BoyleSports, Ireland’s largest private bookmaker, is once again actively seeking a buyer after years of failed attempts to complete a sale.
Sources familiar with the process told NEXT.io that JP Morgan is the bank currently shopping the company around to potential suitors in the market.
The sale process has reportedly been ongoing for several years, with at least one bid coming extremely close to completing before ultimately falling through.
That near-miss involved an offer from a major regulated European operator that almost concluded a deal worth hundreds of millions of euros for BoyleSports’ retail and online operations.
Names raised as possible buyers at various points have included French lottery giant FDJ United and Fred Done’s Betfred, alongside operators with an established Irish presence.
Chief commercial officer Troy Cox, hired in 2024 from SKS365, is understood to be leading the sale process from within the business.
Founder John Boyle remains heavily involved in the company despite stepping down as CEO close to a decade ago and is reportedly keen to retire.
David Brohan, head of Goodbody’s gaming research practice, offered a positive assessment of the underlying business, noting its strong competitive position in the Irish market.
Brohan said: “Their offering in Ireland is very competitive. I would say their betting shops are as good as anyone’s, and their online business stacks up well.

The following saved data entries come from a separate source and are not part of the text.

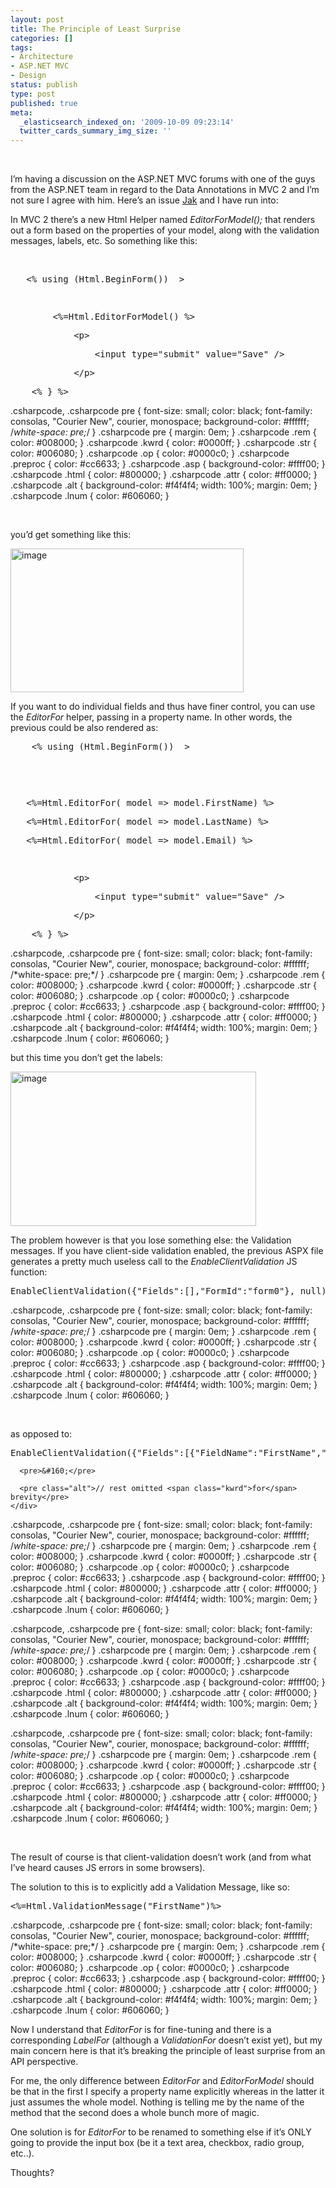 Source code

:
 ```yaml
---
layout: post
title: The Principle of Least Surprise
categories: []
tags:
- Architecture
- ASP.NET MVC
- Design
status: publish
type: post
published: true
meta:
  _elasticsearch_indexed_on: '2009-10-09 09:23:14'
  twitter_cards_summary_img_size: ''
---
```

<p>&#160;</p>  <p>I’m having a discussion on the ASP.NET MVC forums with one of the guys from the ASP.NET team in regard to the Data Annotations in MVC 2 and I’m not sure I agree with him. Here’s an issue <a href="http://devlicio.us/blogs/casey/">Jak</a> and I have run into: </p>  <p>In MVC 2 there’s a new Html Helper named <em>EditorForModel(); </em>that renders out a form based on the properties of your model, along with the validation messages, labels, etc. So something like this:</p>  <p>&#160;</p>  <div class="csharpcode">   <pre class="alt">   &lt;% <span class="kwrd">using</span> (Html.BeginForm())  &gt;</pre>

  <pre>&#160;</pre>

  <pre class="alt">        &lt;%=Html.EditorForModel() %&gt;     </pre>

  <pre>            &lt;p&gt;</pre>

  <pre class="alt">                &lt;input type=<span class="str">&quot;submit&quot;</span> <span class="kwrd">value</span>=<span class="str">&quot;Save&quot;</span> /&gt;</pre>

  <pre>            &lt;/p&gt;</pre>

  <pre class="alt">    &lt;% } %&gt;</pre>
</div>

.csharpcode, .csharpcode pre
{
	font-size: small;
	color: black;
	font-family: consolas, "Courier New", courier, monospace;
	background-color: #ffffff;
	/*white-space: pre;*/
}
.csharpcode pre { margin: 0em; }
.csharpcode .rem { color: #008000; }
.csharpcode .kwrd { color: #0000ff; }
.csharpcode .str { color: #006080; }
.csharpcode .op { color: #0000c0; }
.csharpcode .preproc { color: #cc6633; }
.csharpcode .asp { background-color: #ffff00; }
.csharpcode .html { color: #800000; }
.csharpcode .attr { color: #ff0000; }
.csharpcode .alt
{
	background-color: #f4f4f4;
	width: 100%;
	margin: 0em;
}
.csharpcode .lnum { color: #606060; }

<p>&#160;</p>

<p>you’d get something like this:</p>

<p><a href="http://hadihariri.com/blogengine/image.axd?picture=WindowsLiveWriter/ThePrincipleofLeastSurprise/1A28AE20/image.png"><img style="border-bottom:0;border-left:0;display:inline;border-top:0;border-right:0;" title="image" border="0" alt="image" src="http://hadihariri.com/blogengine/image.axd?picture=WindowsLiveWriter/ThePrincipleofLeastSurprise/36E22335/image_thumb.png" width="373" height="230" /></a> </p>

<p>If you want to do individual fields and thus have finer control, you can use the <em>EditorFor</em> helper, passing in a property name. In other words, the previous could be also rendered as:</p>

<div class="csharpcode">
  <pre class="alt">    &lt;% <span class="kwrd">using</span> (Html.BeginForm())  &gt;</pre>

  <pre>&#160;</pre>

  <pre class="alt">        </pre>

  <pre>   &lt;%=Html.EditorFor( model =&gt; model.FirstName) %&gt; </pre>

  <pre class="alt">   &lt;%=Html.EditorFor( model =&gt; model.LastName) %&gt;</pre>

  <pre>   &lt;%=Html.EditorFor( model =&gt; model.Email) %&gt;</pre>

  <pre class="alt">        </pre>

  <pre>            &lt;p&gt;</pre>

  <pre class="alt">                &lt;input type=<span class="str">&quot;submit&quot;</span> <span class="kwrd">value</span>=<span class="str">&quot;Save&quot;</span> /&gt;</pre>

  <pre>            &lt;/p&gt;</pre>

  <pre class="alt">    &lt;% } %&gt;</pre>
</div>

<p>
.csharpcode, .csharpcode pre
{
	font-size: small;
	color: black;
	font-family: consolas, "Courier New", courier, monospace;
	background-color: #ffffff;
	/*white-space: pre;*/
}
.csharpcode pre { margin: 0em; }
.csharpcode .rem { color: #008000; }
.csharpcode .kwrd { color: #0000ff; }
.csharpcode .str { color: #006080; }
.csharpcode .op { color: #0000c0; }
.csharpcode .preproc { color: #cc6633; }
.csharpcode .asp { background-color: #ffff00; }
.csharpcode .html { color: #800000; }
.csharpcode .attr { color: #ff0000; }
.csharpcode .alt
{
	background-color: #f4f4f4;
	width: 100%;
	margin: 0em;
}
.csharpcode .lnum { color: #606060; }</p>

<p>but this time you don’t get the labels: </p>

<p><a href="http://hadihariri.com/blogengine/image.axd?picture=WindowsLiveWriter/ThePrincipleofLeastSurprise/5BFF6DA1/image.png"><img style="border-bottom:0;border-left:0;display:inline;border-top:0;border-right:0;" title="image" border="0" alt="image" src="http://hadihariri.com/blogengine/image.axd?picture=WindowsLiveWriter/ThePrincipleofLeastSurprise/61DA113A/image_thumb.png" width="393" height="247" /></a> </p>

<p>The problem however is that you lose something else: the Validation messages. If you have client-side validation enabled, the previous ASPX file generates a pretty much useless call to the <em>EnableClientValidation</em> JS function: </p>

<div class="csharpcode">
  <pre class="alt">EnableClientValidation({<span class="str">&quot;Fields&quot;</span>:[],<span class="str">&quot;FormId&quot;</span>:<span class="str">&quot;form0&quot;</span>}, <span class="kwrd">null</span>);</pre>
</div>

.csharpcode, .csharpcode pre
{
	font-size: small;
	color: black;
	font-family: consolas, "Courier New", courier, monospace;
	background-color: #ffffff;
	/*white-space: pre;*/
}
.csharpcode pre { margin: 0em; }
.csharpcode .rem { color: #008000; }
.csharpcode .kwrd { color: #0000ff; }
.csharpcode .str { color: #006080; }
.csharpcode .op { color: #0000c0; }
.csharpcode .preproc { color: #cc6633; }
.csharpcode .asp { background-color: #ffff00; }
.csharpcode .html { color: #800000; }
.csharpcode .attr { color: #ff0000; }
.csharpcode .alt
{
	background-color: #f4f4f4;
	width: 100%;
	margin: 0em;
}
.csharpcode .lnum { color: #606060; }

<p>&#160;</p>

<p>as opposed to: </p>

<div class="csharpcode">
  <div class="csharpcode">
    <div class="csharpcode">
      <pre class="alt">EnableClientValidation({<span class="str">&quot;Fields&quot;</span>:[{<span class="str">&quot;FieldName&quot;</span>:<span class="str">&quot;FirstName&quot;</span>,<span class="str">&quot;ValidationRules&quot;</span>:[{<span class="str">&quot;ErrorMessage&quot;</span>:<span class="str">&quot;First name is required&quot;</span>,<span class="str">&quot;ValidationParameters&quot;</span>:....</pre>

      <pre>&#160;</pre>

      <pre class="alt">// rest omitted <span class="kwrd">for</span> brevity</pre>
    </div>
    
.csharpcode, .csharpcode pre
{
	font-size: small;
	color: black;
	font-family: consolas, "Courier New", courier, monospace;
	background-color: #ffffff;
	/*white-space: pre;*/
}
.csharpcode pre { margin: 0em; }
.csharpcode .rem { color: #008000; }
.csharpcode .kwrd { color: #0000ff; }
.csharpcode .str { color: #006080; }
.csharpcode .op { color: #0000c0; }
.csharpcode .preproc { color: #cc6633; }
.csharpcode .asp { background-color: #ffff00; }
.csharpcode .html { color: #800000; }
.csharpcode .attr { color: #ff0000; }
.csharpcode .alt
{
	background-color: #f4f4f4;
	width: 100%;
	margin: 0em;
}
.csharpcode .lnum { color: #606060; }</div>
  
.csharpcode, .csharpcode pre
{
	font-size: small;
	color: black;
	font-family: consolas, "Courier New", courier, monospace;
	background-color: #ffffff;
	/*white-space: pre;*/
}
.csharpcode pre { margin: 0em; }
.csharpcode .rem { color: #008000; }
.csharpcode .kwrd { color: #0000ff; }
.csharpcode .str { color: #006080; }
.csharpcode .op { color: #0000c0; }
.csharpcode .preproc { color: #cc6633; }
.csharpcode .asp { background-color: #ffff00; }
.csharpcode .html { color: #800000; }
.csharpcode .attr { color: #ff0000; }
.csharpcode .alt
{
	background-color: #f4f4f4;
	width: 100%;
	margin: 0em;
}
.csharpcode .lnum { color: #606060; }</div>

.csharpcode, .csharpcode pre
{
	font-size: small;
	color: black;
	font-family: consolas, "Courier New", courier, monospace;
	background-color: #ffffff;
	/*white-space: pre;*/
}
.csharpcode pre { margin: 0em; }
.csharpcode .rem { color: #008000; }
.csharpcode .kwrd { color: #0000ff; }
.csharpcode .str { color: #006080; }
.csharpcode .op { color: #0000c0; }
.csharpcode .preproc { color: #cc6633; }
.csharpcode .asp { background-color: #ffff00; }
.csharpcode .html { color: #800000; }
.csharpcode .attr { color: #ff0000; }
.csharpcode .alt
{
	background-color: #f4f4f4;
	width: 100%;
	margin: 0em;
}
.csharpcode .lnum { color: #606060; }

<p>&#160;</p>

<p>The result of course is that client-validation doesn’t work (and from what I’ve heard causes JS errors in some browsers). </p>

<p>The solution to this is to explicitly add a Validation Message, like so:</p>

<div class="csharpcode">
  <pre class="alt">&lt;%=Html.ValidationMessage(<span class="str">&quot;FirstName&quot;</span>)%&gt;</pre>
</div>

<p>
.csharpcode, .csharpcode pre
{
	font-size: small;
	color: black;
	font-family: consolas, "Courier New", courier, monospace;
	background-color: #ffffff;
	/*white-space: pre;*/
}
.csharpcode pre { margin: 0em; }
.csharpcode .rem { color: #008000; }
.csharpcode .kwrd { color: #0000ff; }
.csharpcode .str { color: #006080; }
.csharpcode .op { color: #0000c0; }
.csharpcode .preproc { color: #cc6633; }
.csharpcode .asp { background-color: #ffff00; }
.csharpcode .html { color: #800000; }
.csharpcode .attr { color: #ff0000; }
.csharpcode .alt
{
	background-color: #f4f4f4;
	width: 100%;
	margin: 0em;
}
.csharpcode .lnum { color: #606060; }</p>

<p>Now I understand that <em>EditorFor </em>is for fine-tuning and there is a corresponding <em>LabelFor</em> (although a <em>ValidationFor </em>doesn’t exist yet), but my main concern here is that it’s breaking the principle of least surprise from an API perspective. </p>

<p>For me, the only difference between <em>EditorFor</em> and <em>EditorForModel</em> should be that in the first I specify a property name explicitly whereas in the latter it just assumes the whole model. Nothing is telling me by the name of the method that the second does a whole bunch more of magic. </p>

<p>One solution is for <em>EditorFor</em> to be renamed to something else if it’s ONLY going to provide the input box (be it a text area, checkbox, radio group, etc..).</p>

<p>Thoughts?</p>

It’s an attractive asset – but it has to be at the right price.”
Private equity has also emerged as a possible route for a transaction, with senior executives said to have shown interest in exploring that avenue.

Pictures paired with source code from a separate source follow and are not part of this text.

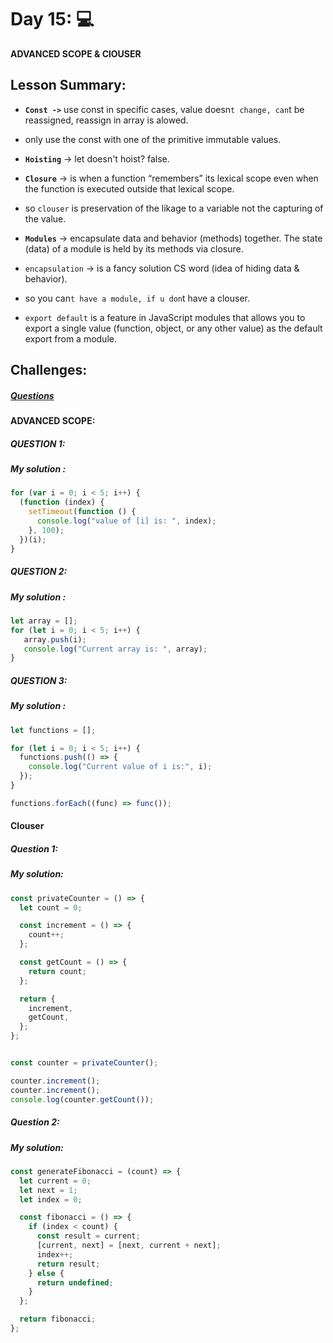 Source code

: # Day 15: 💻

 **ADVANCED SCOPE & ClOUSER**

 ## Lesson Summary:

 - **`Const ->`** use const in specific cases, value doesn`t change, can`t be reassigned, reassign in array is alowed.
 - only use the const with one of the primitive immutable values.
  
 - **`Hoisting`** -> let doesn't hoist? false.
   
 - **`Closure`** -> is when a function “remembers” its lexical scope even when the function is executed outside that lexical scope.
 - so `clouser` is preservation of the likage to a variable not the capturing of the value.
   
 - **`Modules`** -> encapsulate data and behavior (methods) together. The state (data) of a module is held by its methods via closure.
 - `encapsulation` -> is a fancy solution CS word (idea of hiding data & behavior).
 - so you can`t have a module, if u don`t have a clouser.
 - `export default` is a feature in JavaScript modules that allows you to export a single value (function, object, or any other value) as the default export from a module.

## Challenges:
##### [Questions](https://github.com/orjwan-alrajaby/gsg-expressjs-backend-training-2023/blob/main/learning-sprint-1/week3-day4-tasks/tasks.md)

#### ADVANCED SCOPE:
##### QUESTION 1:
##### My solution :

```javascript
for (var i = 0; i < 5; i++) {
  (function (index) {
    setTimeout(function () {
      console.log("value of [i] is: ", index);
    }, 100);
  })(i);
}
```

##### QUESTION 2:
##### My solution :

```javascript
let array = []; 
for (let i = 0; i < 5; i++) {
   array.push(i); 
   console.log("Current array is: ", array);
}
```

##### QUESTION 3:
##### My solution :

```javascript
let functions = [];

for (let i = 0; i < 5; i++) { 
  functions.push(() => {
    console.log("Current value of i is:", i);
  });
}

functions.forEach((func) => func());
```

#### Clouser
##### Question 1:
##### My solution:

```javascript
const privateCounter = () => {
  let count = 0;

  const increment = () => {
    count++;
  };

  const getCount = () => {
    return count;
  };

  return {
    increment,
    getCount,
  };
};


const counter = privateCounter();

counter.increment();
counter.increment();
console.log(counter.getCount()); 
```

##### Question 2:
##### My solution:

```javascript
const generateFibonacci = (count) => {
  let current = 0;
  let next = 1;
  let index = 0;

  const fibonacci = () => {
    if (index < count) {
      const result = current;
      [current, next] = [next, current + next];
      index++;
      return result;
    } else {
      return undefined; 
    }
  };

  return fibonacci;
};
```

Brohan added: “As much as all these [gambling] companies are very much out of favour in public markets at the moment, these businesses are still very attractive from a cash flow perspective.”
Sources suggest Apollo could be well positioned to act, having built up firepower after exiting its Lottomatica investment in 2025, while KKR and Blackstone are both active in sports betting-adjacent spaces.
Blackstone’s existing involvement includes co-owning major Romanian B2C player Super Technologies, underlining the firm’s appetite for regulated gambling assets.
Despite the strategic appeal of the business, recent investments have weighed on financial performance and complicated the path to a strong valuation.
One source close to the company told NEXT.io that BoyleSports has been attempting to “fatten the pig” through recent strategic moves, including a well-publicised €100m push into the UK market.
That expansion came alongside a costly West Ham front-of-shirt sponsorship, a deal understood to be worth around €13m, during a season in which the Hammers were relegated from the Premier League.
West Ham will now compete in the Championship next season, a division with considerably less global marketing reach than the top flight.
These investments have weighed on EBITDA, which one source suggested could fall below €60m for the first time in years, putting pressure on the achievable sale price.
The business has historically been valued somewhere between €350m and €450m, though current conditions may make hitting that range more difficult.
One expert suggested BoyleSports may have prioritised ambitious expansion at the cost of consolidating its dominant position in Ireland, where the real opportunity lies.
They said: “The big issue I’ve always had with [Boyle Sports], is they had these grand ambitions for global expansion or for a big ticket move into the UK, and they could never really materialise.”
The same expert argued that with Paddy Power closing shops and de-emphasising the UK, the number one position in Ireland is genuinely within reach for BoyleSports.
They added: “It’s not a super sexy business, but it can be a decently profitable business and kick off a decent bit of cash. If they can do that, then that’s fine, but I think it’s never going to be a global player.”
BoyleSports declined to comment when contacted about the ongoing sale process.